Falsche Domain in DKIM-Signatur wenn Domains sehr ähnlich sind

[silvio2]

Ich bin sicher, dass die Ursache des Problems bei KeyHelp liegt
ich bin nicht sicher

Server-Betriebssystem + Version
Debian 12.12

Eingesetzte Server-Virtualisierung-Technologie
KVM

KeyHelp-Version + Build-Nummer
25.2 3483

Problembeschreibung / Fehlermeldungen
Rspamd nimmt für die DKIM-Signatur nicht die Domain des Absenders sondern eine andere Domain, deren Name aber vollständig in der Absenderdomain enthalten ist.
Beispiel:
Ich habe zwei Domains:
1) hotel-name.de
2) landhotel-name.de
Rspamd nimmt wenn ich mit landhotel-name.de sende die erste Domain für die Signatur, weshalb beim Empfänger die DKIM Prüfung fehl schlägt.


Erwartetes Ergebnis
Die Wahl der Signatur sollte exakt(er) mit SLD.TLD übereinstimmen.

Tatsächliches Ergebnis
Es wird der Key einer anderen Domain verwendet.

Zusätzliche Informationen
Ich habe auch versucht die hotel-name.de als Admin für einen anderen User neu anzulegen und dabei eMail und DNS deaktiviert.
Das hat nichts gebracht.

In der Rspamd Doku habe ich das gefunden (https://docs.rspamd.com/modules/dkim_si ... ning_table)

In Rspamd, this table is treated as refile! So you should use glob style regular expressions to do matching.
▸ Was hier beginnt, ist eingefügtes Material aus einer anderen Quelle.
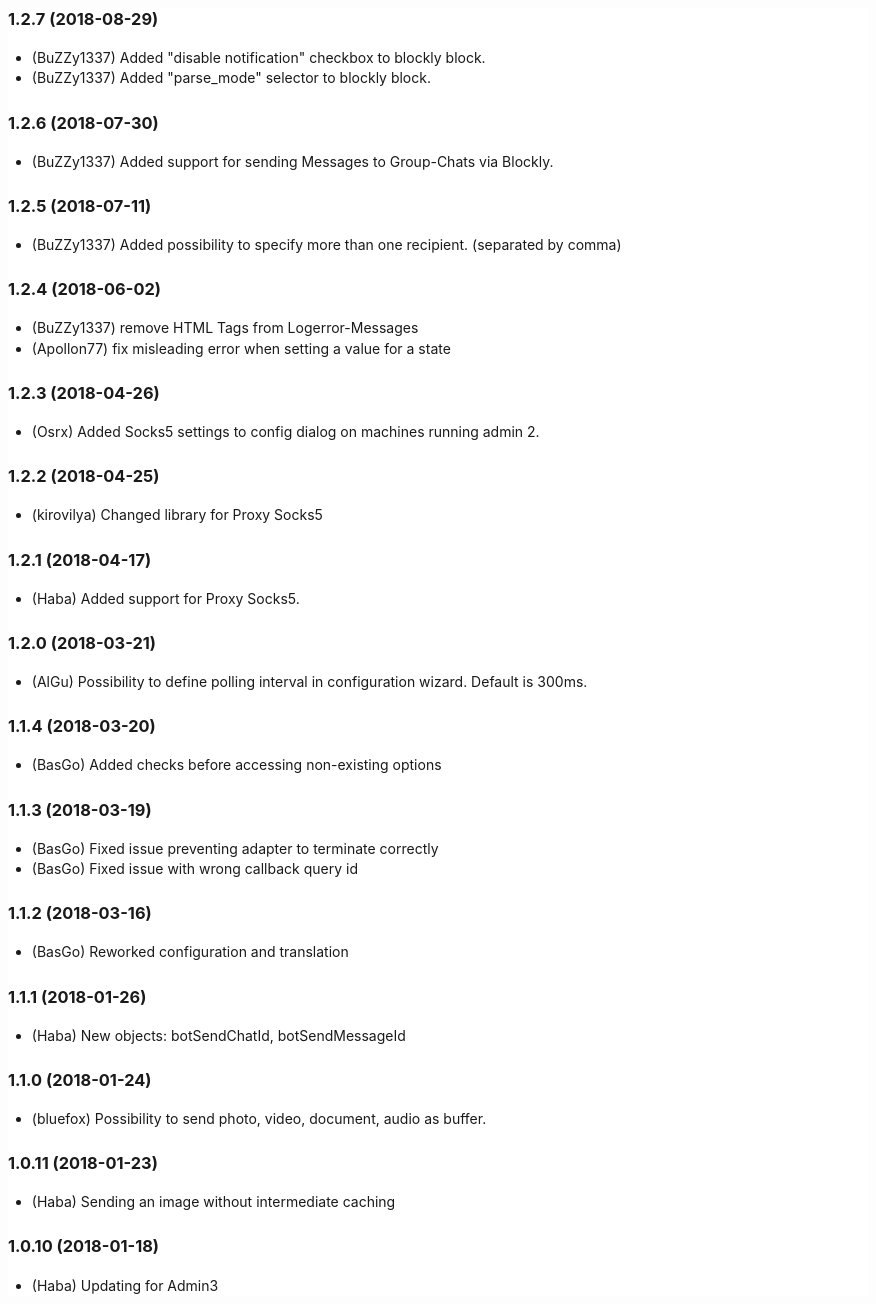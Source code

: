### 1.2.7 (2018-08-29)
* (BuZZy1337) Added "disable notification" checkbox to blockly block.
* (BuZZy1337) Added "parse_mode" selector to blockly block.

### 1.2.6 (2018-07-30)
* (BuZZy1337) Added support for sending Messages to Group-Chats via Blockly.

### 1.2.5 (2018-07-11)
* (BuZZy1337) Added possibility to specify more than one recipient. (separated by comma)

### 1.2.4 (2018-06-02)
* (BuZZy1337) remove HTML Tags from Logerror-Messages
* (Apollon77) fix misleading error when setting a value for a state

### 1.2.3 (2018-04-26)
* (Osrx) Added Socks5 settings to config dialog on machines running admin 2.

### 1.2.2 (2018-04-25)
* (kirovilya) Changed library for Proxy Socks5

### 1.2.1 (2018-04-17)
* (Haba) Added support for Proxy Socks5.

### 1.2.0 (2018-03-21)
* (AlGu) Possibility to define polling interval in configuration wizard. Default is 300ms.

### 1.1.4 (2018-03-20)
* (BasGo) Added checks before accessing non-existing options

### 1.1.3 (2018-03-19)
* (BasGo) Fixed issue preventing adapter to terminate correctly
* (BasGo) Fixed issue with wrong callback query id

### 1.1.2 (2018-03-16)
* (BasGo) Reworked configuration and translation

### 1.1.1 (2018-01-26)
* (Haba) New objects: botSendChatId, botSendMessageId

### 1.1.0 (2018-01-24)
* (bluefox) Possibility to send photo, video, document, audio as buffer.

### 1.0.11 (2018-01-23)
* (Haba) Sending an image without intermediate caching

### 1.0.10 (2018-01-18)
* (Haba) Updating for Admin3
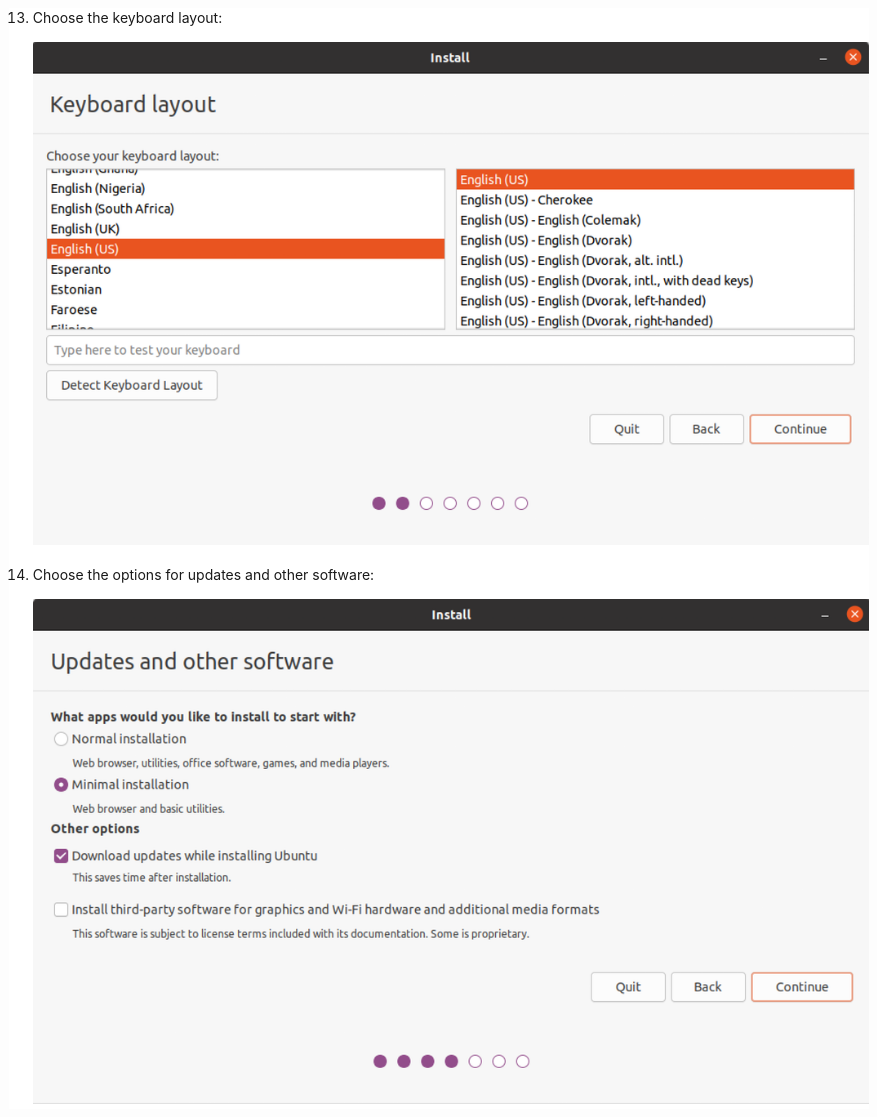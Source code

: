 13. Choose the keyboard layout:

    ![Keyboard layout](figures/keyboard-layout.png)

14. Choose the options for updates and other software:

    ![Updates and other software](figures/updates-and-other-software.png)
Das klingt für mich nach einen viel versprechenden Lösungsansatz.
Ich habe allerdings keine Ahnung wo ich da eingreifen muss/kann/darf.

Gruß
Silvio

[Blackmoon]

Rspamd nimmt für die DKIM-Signatur nicht die Domain des Absenders sondern eine andere Domain, deren Name aber vollständig in der Absenderdomain enthalten ist.

Verschickst du die E-Mails jeweils über ein E-Mail Postfach, welches für jede Domain existiert?
Verwaltest du die DNS Einträge für beide Domains auch über KeyHelp oder durch einen externen DNS-Service?
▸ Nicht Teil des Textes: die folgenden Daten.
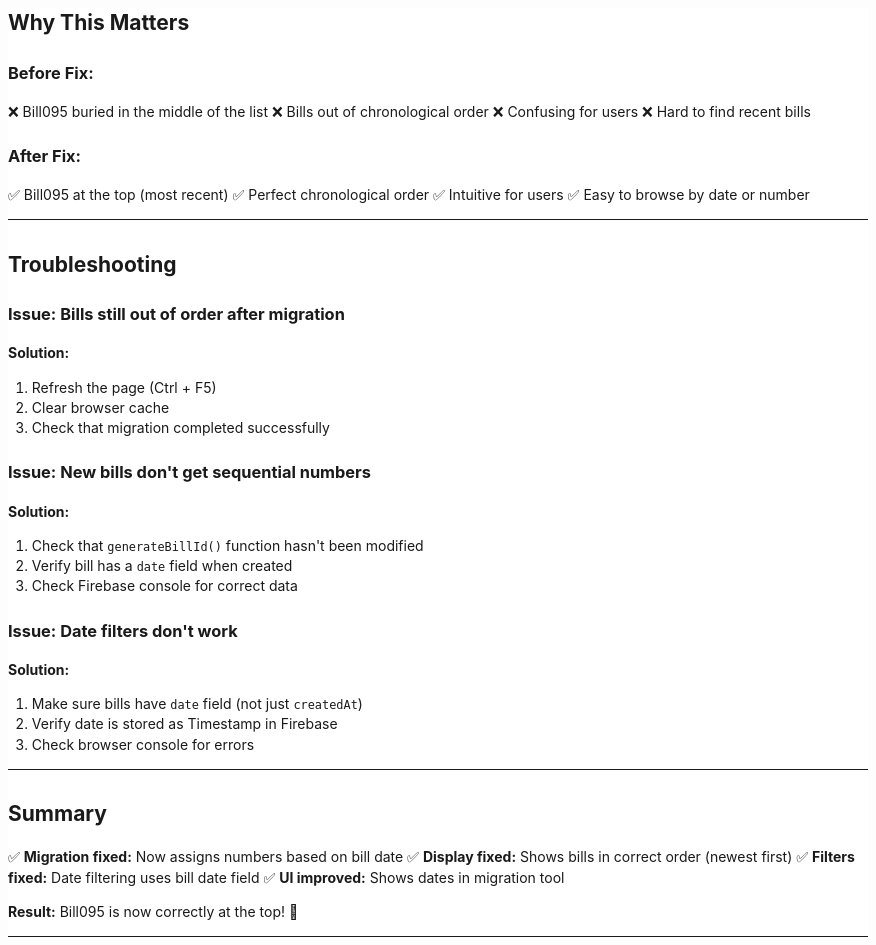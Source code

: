 
## Why This Matters

### Before Fix:
❌ Bill095 buried in the middle of the list
❌ Bills out of chronological order
❌ Confusing for users
❌ Hard to find recent bills

### After Fix:
✅ Bill095 at the top (most recent)
✅ Perfect chronological order
✅ Intuitive for users
✅ Easy to browse by date or number

---

## Troubleshooting

### Issue: Bills still out of order after migration

**Solution:**
1. Refresh the page (Ctrl + F5)
2. Clear browser cache
3. Check that migration completed successfully

### Issue: New bills don't get sequential numbers

**Solution:**
1. Check that `generateBillId()` function hasn't been modified
2. Verify bill has a `date` field when created
3. Check Firebase console for correct data

### Issue: Date filters don't work

**Solution:**
1. Make sure bills have `date` field (not just `createdAt`)
2. Verify date is stored as Timestamp in Firebase
3. Check browser console for errors

---

## Summary

✅ **Migration fixed:** Now assigns numbers based on bill date
✅ **Display fixed:** Shows bills in correct order (newest first)
✅ **Filters fixed:** Date filtering uses bill date field
✅ **UI improved:** Shows dates in migration tool

**Result:** Bill095 is now correctly at the top! 🎉

---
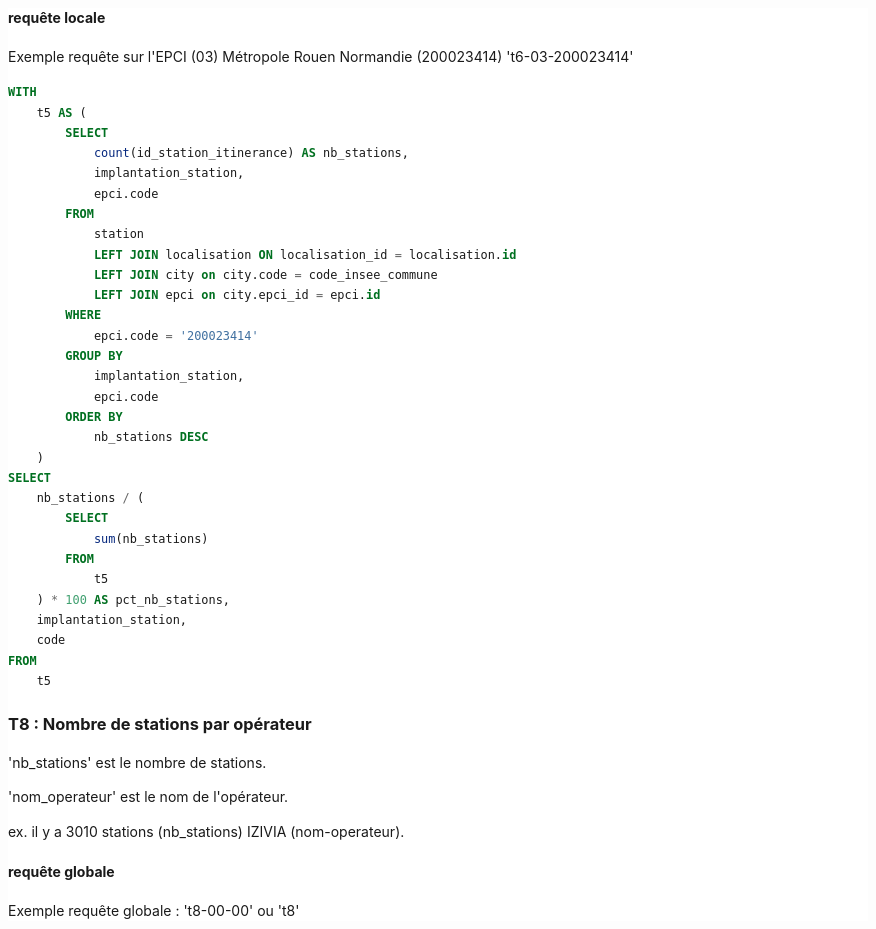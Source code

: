 
#### requête locale



Exemple requête sur l'EPCI (03) Métropole Rouen Normandie (200023414) 't6-03-200023414'

```sql
WITH 
    t5 AS (
        SELECT
            count(id_station_itinerance) AS nb_stations,
            implantation_station,
            epci.code
        FROM
            station 
            LEFT JOIN localisation ON localisation_id = localisation.id
            LEFT JOIN city on city.code = code_insee_commune
            LEFT JOIN epci on city.epci_id = epci.id
        WHERE
            epci.code = '200023414'
        GROUP BY
            implantation_station,
            epci.code
        ORDER BY
            nb_stations DESC    
    )
SELECT
    nb_stations / (
        SELECT 
            sum(nb_stations) 
        FROM 
            t5
    ) * 100 AS pct_nb_stations,
    implantation_station,
    code
FROM 
    t5
```


### T8 : Nombre de stations par opérateur

'nb_stations' est le nombre de stations.

'nom_operateur' est le nom de l'opérateur.

ex. il y a 3010 stations (nb_stations) IZIVIA (nom-operateur).


#### requête globale



Exemple requête globale : 't8-00-00' ou 't8'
Rspamd nimmt wenn ich mit landhotel-name.de sende die erste Domain für die Signatur, weshalb beim Empfänger die DKIM Prüfung fehl schlägt.

Wie und wo hast die das herausgefunden?

[silvio2]

Ich habe für jede Domain eigene Postfächer, über die ich auch sende.
Wenn ich mit server@landhotel-name.de sende und dabei die Domain hotel-server.de im KH nicht angelegt ist, funktioniert es.
Sobald die Domain hotel-name.de angelegt ist (selbst für einen anderen Benutzer/Kunde und ohne Mailservice) wird der Domainkey von hotel-name.de genommen.
Sende ich mit hotel-name.de ist auch alles in Ordnung.

Erkennen tue ich das in der Signatur bzw. Online-Dmarc-Tests.
Da steht dann im Header:

DKIM-Signature: v=1; a=rsa-sha256; c=relaxed/relaxed; d=hotel-name.de;
s=default; t=1757412707;
...
From: server@landhotel-name.de

Gemerkt habe ich das aber auch erst, als mir die DMARC-Reports von google und anderen Mailhostern anschaute.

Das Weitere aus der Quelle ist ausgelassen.